The two drives both have around 20K power-on hours and all the numbers above are fairly similar between the drives, so maybe it's ok, I never know how to tell.

All drives report passing self-tests. Hetzner (Toshiba) ran long self-tests before delivering the server but Online (Seagate) only ran short ones. I'm running the long ones now. I hadn't thought of running a daily short test instead of just monitoring the stats: sounds like a good idea, if it doesn't stress the drives?

Thanks!

msg7086 · January 2017

@willie said:
Thanks. Should an unreadable sector rewritten like that show up in SMART? That would mean time to ask for a replacement drive, I think (unrecoverable ECC error or whatever it's called).

Is data corruption something that actually happens on modern drives? That is you get actual wrong data, rather than a read failure. I'd hoped that drive ECC could detect errors large enough to be extremely unlikely, even if the correctable amount is smaller.

Sometimes yes. No.
Yes. Yes.

URE (unrecoverable read error) happens very often. Some say that you can hit 1 URE every 12.5TB data read. If you take that as a reason for a replacement drive, your provider may not be happy. Usually the disk will try to overwrite the sector itself and see if it works -- if it does work, nothing will happen; if not, you'll see the reallocated sector count increased.

We have some RAID-5 arrays in our lab dc, and we do observe that some drives carry a positive reallocated sector count, despite that a re-scan of those bad sectors indicates no problem; and these arrays never failed.

Data corruption does happen, and it is called bit-rot. In most cases it should be detected and fixed by ECC, however if multiple bit-rot happened, it's possible that you'd get a bit-rot on your actual data -- that's why sometimes people recommend filesystems with checksum, like ZFS. Yes it's damn so extremely unlikely, but it does happen.

nullnothere · January 2017

@willie - since this thread is now getting into SMART territory, here are a couple of useful (previous) threads where there is some relevant information around the SMART values etc.

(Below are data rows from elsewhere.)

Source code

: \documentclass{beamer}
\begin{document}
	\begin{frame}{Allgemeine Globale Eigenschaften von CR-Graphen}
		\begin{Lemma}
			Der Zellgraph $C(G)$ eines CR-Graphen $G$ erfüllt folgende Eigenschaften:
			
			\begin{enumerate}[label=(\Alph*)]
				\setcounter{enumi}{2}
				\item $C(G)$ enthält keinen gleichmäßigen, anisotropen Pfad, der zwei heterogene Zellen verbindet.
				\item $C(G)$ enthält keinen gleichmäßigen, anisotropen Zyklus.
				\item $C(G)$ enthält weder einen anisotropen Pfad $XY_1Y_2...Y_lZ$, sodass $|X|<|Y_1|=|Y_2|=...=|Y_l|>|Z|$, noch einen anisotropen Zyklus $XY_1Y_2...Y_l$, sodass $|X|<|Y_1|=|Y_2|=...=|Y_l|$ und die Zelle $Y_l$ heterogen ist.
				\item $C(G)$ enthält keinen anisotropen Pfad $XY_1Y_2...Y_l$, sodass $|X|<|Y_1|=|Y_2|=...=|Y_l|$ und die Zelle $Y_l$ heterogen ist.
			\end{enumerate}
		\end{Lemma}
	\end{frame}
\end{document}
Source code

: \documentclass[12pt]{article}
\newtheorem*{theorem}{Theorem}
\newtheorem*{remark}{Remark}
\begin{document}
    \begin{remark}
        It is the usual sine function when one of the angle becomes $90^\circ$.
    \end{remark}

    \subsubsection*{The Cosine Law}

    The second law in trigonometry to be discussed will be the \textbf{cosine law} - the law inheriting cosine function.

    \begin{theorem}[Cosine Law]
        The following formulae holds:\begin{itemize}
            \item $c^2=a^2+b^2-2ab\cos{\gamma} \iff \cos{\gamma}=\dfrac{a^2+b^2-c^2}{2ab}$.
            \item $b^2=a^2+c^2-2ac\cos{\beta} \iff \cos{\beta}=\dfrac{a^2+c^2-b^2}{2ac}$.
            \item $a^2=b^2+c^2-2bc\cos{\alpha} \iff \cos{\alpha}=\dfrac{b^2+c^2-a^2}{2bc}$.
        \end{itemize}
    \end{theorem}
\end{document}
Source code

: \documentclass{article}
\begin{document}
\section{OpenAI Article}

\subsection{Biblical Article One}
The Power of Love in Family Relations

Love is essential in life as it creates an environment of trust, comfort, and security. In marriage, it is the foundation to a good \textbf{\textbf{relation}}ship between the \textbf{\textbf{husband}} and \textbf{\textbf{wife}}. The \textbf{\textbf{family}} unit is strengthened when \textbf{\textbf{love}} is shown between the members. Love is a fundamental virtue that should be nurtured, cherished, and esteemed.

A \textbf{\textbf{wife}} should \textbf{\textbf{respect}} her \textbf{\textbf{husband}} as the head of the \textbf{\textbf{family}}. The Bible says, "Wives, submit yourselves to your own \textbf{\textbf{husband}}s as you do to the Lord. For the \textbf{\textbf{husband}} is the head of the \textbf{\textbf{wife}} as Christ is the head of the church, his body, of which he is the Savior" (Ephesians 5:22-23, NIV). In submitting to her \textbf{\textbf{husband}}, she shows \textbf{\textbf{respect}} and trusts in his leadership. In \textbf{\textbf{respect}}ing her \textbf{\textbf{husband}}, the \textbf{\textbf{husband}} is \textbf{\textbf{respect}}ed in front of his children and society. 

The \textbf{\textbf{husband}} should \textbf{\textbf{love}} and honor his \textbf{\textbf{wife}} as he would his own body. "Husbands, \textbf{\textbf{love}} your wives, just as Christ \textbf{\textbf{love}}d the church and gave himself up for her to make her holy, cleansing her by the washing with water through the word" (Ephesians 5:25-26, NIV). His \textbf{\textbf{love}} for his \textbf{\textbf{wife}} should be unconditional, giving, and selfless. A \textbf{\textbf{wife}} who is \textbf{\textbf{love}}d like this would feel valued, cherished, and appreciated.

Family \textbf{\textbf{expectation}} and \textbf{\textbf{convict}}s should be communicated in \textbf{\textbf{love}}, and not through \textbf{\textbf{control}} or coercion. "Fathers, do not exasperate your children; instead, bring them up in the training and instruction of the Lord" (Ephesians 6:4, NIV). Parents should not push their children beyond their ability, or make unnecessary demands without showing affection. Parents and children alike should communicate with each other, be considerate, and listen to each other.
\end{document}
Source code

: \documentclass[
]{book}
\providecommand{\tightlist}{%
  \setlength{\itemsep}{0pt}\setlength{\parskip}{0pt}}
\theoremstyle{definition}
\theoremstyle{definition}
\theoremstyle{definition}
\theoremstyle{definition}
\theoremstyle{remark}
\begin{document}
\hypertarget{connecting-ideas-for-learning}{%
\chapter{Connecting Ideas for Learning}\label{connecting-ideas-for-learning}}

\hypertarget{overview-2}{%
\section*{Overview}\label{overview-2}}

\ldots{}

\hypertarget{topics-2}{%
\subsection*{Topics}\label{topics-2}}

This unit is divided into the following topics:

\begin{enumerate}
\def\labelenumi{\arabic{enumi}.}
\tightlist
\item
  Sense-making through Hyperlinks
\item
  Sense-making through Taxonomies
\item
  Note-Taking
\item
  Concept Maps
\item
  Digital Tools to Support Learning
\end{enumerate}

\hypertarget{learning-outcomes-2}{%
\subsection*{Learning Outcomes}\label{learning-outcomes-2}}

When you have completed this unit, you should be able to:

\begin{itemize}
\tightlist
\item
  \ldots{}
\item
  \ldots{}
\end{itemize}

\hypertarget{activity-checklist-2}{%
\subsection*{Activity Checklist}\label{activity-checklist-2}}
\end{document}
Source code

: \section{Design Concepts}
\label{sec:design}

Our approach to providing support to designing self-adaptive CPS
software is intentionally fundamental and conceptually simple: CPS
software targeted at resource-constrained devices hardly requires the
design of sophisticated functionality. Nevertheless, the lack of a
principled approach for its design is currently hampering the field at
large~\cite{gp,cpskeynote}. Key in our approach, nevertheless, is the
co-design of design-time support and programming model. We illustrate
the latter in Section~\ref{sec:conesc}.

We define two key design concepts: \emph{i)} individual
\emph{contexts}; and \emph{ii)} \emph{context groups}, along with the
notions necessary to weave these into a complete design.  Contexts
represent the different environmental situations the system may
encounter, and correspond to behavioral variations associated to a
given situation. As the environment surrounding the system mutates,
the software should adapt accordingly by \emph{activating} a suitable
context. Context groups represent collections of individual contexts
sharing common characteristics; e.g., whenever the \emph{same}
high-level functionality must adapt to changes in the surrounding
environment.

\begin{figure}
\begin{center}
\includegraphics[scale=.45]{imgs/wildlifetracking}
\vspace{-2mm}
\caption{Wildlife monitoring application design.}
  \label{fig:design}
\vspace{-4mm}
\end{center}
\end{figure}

https://www.lowendtalk.com/discussion/93554/trying-to-understand-smartctl

https://lowendtalk.com/discussion/100362/should-these-i-o-errors-concern-me

I'm not sure on attributes 195/196 (I don't see them on my Seagate's) but 197 and 198 are the ones to watch (someone please corroborate!).

Also, I think 195 is "benign" - internal drive ECC correction stats but 196 should be concerning - I'm a bit surprised at such a high reallocation count (this says event not sector - not sure what the difference is or how to interpret) and I would be a bit wary.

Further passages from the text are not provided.